--- Data records Enclosed Below ---

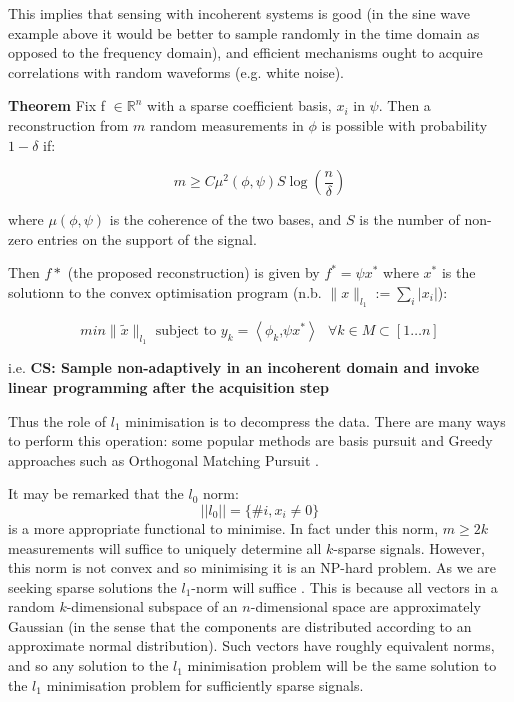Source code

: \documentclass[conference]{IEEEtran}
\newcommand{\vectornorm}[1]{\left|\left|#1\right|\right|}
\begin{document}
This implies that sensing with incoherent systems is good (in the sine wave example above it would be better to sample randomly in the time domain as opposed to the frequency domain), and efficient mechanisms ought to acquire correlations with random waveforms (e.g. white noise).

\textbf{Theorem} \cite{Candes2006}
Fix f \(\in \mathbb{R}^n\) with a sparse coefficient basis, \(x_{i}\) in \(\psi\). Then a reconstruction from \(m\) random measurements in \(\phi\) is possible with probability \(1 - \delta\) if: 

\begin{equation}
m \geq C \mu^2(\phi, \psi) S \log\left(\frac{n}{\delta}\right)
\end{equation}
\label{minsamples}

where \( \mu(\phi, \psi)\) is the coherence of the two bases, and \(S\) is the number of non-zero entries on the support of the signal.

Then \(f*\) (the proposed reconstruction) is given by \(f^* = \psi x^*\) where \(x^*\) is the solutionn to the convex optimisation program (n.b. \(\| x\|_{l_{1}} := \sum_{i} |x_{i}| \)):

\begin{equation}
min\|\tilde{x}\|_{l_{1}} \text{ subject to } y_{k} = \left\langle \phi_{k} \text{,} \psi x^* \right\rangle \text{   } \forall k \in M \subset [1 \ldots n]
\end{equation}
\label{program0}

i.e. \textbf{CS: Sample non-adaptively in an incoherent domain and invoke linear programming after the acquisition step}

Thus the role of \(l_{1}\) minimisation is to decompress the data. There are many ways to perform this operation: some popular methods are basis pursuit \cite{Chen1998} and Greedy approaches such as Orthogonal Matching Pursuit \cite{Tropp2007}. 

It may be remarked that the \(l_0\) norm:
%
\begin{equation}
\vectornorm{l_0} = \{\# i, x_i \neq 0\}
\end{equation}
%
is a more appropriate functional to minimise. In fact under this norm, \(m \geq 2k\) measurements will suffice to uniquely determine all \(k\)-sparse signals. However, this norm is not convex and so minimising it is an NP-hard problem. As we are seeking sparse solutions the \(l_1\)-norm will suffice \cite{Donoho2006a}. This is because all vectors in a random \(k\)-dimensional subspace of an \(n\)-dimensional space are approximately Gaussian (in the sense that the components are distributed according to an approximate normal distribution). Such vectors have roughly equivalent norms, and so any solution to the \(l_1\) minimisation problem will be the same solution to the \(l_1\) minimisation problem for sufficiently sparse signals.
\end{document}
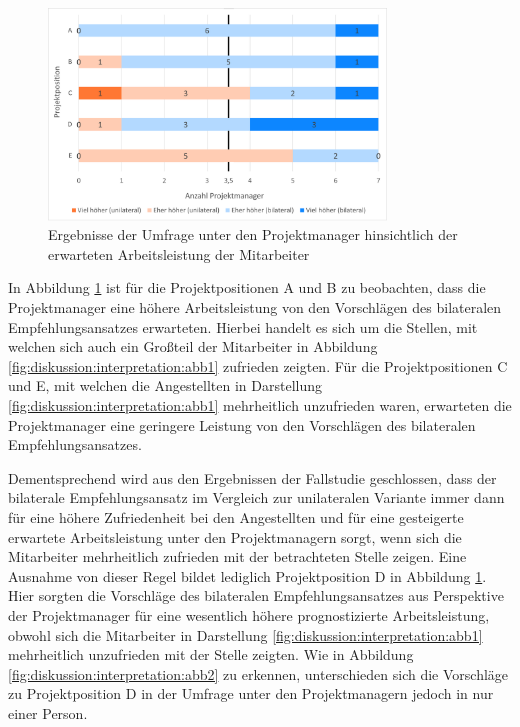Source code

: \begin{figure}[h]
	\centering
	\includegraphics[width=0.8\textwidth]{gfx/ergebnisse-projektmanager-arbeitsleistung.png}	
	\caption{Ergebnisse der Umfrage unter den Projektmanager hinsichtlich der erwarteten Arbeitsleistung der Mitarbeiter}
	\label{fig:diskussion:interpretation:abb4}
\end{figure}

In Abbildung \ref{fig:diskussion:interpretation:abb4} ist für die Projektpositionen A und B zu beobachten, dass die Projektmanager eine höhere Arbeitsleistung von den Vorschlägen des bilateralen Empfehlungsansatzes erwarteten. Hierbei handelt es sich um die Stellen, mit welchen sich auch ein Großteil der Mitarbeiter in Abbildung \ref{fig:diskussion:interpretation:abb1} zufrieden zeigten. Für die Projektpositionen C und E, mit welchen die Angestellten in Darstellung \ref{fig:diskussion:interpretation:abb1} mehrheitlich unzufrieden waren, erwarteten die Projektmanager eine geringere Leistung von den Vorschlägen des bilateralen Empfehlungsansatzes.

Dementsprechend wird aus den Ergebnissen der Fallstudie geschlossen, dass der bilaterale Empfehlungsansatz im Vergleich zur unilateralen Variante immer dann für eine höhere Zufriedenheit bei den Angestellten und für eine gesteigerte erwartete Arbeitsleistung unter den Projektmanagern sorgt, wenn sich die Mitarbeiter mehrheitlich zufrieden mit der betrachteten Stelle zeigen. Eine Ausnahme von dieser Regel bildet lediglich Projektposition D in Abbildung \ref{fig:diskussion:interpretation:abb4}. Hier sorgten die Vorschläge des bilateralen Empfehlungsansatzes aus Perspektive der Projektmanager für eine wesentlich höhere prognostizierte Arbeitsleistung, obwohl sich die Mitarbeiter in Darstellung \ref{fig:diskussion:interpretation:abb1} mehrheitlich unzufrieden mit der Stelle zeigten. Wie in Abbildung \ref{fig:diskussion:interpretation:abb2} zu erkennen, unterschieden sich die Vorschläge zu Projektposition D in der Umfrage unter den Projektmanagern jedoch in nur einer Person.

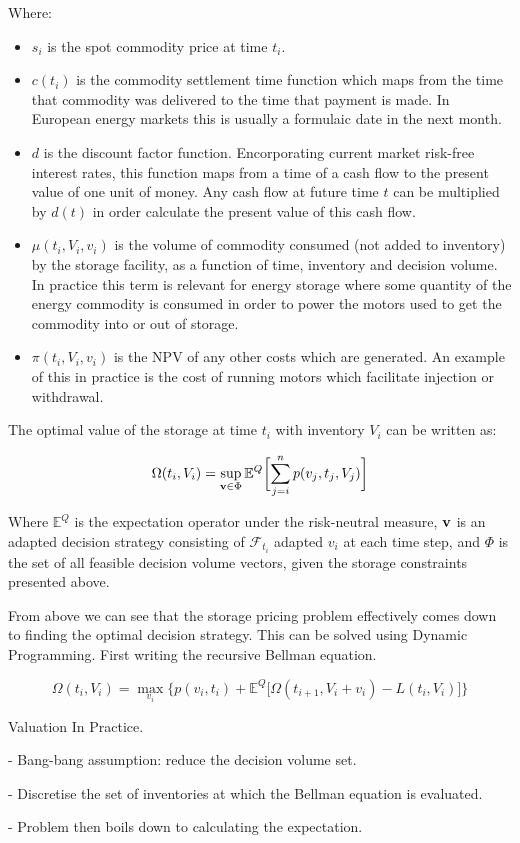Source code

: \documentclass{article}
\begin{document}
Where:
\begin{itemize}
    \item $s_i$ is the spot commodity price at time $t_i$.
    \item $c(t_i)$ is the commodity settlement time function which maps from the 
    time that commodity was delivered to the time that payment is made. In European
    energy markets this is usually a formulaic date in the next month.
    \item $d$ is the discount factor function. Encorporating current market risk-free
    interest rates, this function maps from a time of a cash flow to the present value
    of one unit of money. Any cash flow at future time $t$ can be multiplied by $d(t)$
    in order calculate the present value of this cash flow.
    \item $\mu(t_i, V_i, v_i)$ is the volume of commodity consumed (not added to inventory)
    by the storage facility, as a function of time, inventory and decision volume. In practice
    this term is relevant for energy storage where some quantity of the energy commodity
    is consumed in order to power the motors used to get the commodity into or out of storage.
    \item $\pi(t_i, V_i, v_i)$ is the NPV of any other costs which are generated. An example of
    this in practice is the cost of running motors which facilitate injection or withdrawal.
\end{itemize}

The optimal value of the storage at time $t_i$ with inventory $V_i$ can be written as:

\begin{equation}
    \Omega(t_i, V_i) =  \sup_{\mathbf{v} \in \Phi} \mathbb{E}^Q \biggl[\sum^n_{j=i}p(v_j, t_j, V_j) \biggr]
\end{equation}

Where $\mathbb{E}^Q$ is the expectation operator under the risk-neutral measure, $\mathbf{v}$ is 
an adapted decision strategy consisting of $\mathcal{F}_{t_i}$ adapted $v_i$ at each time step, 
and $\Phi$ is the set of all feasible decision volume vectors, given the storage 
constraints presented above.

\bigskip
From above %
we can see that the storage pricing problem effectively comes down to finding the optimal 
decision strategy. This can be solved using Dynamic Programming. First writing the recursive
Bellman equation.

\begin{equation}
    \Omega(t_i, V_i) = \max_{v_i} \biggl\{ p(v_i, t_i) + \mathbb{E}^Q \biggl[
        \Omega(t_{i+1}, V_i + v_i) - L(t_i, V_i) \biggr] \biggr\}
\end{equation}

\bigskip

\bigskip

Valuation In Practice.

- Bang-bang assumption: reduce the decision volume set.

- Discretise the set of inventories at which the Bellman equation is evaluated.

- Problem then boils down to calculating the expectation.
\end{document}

--- End of Enclosed Data records ---

**Your goal:** Determine the number of lines in the entries that hold the string "Empfehlungsansatzes"; write that number and nothing else.

**Answer area:** 2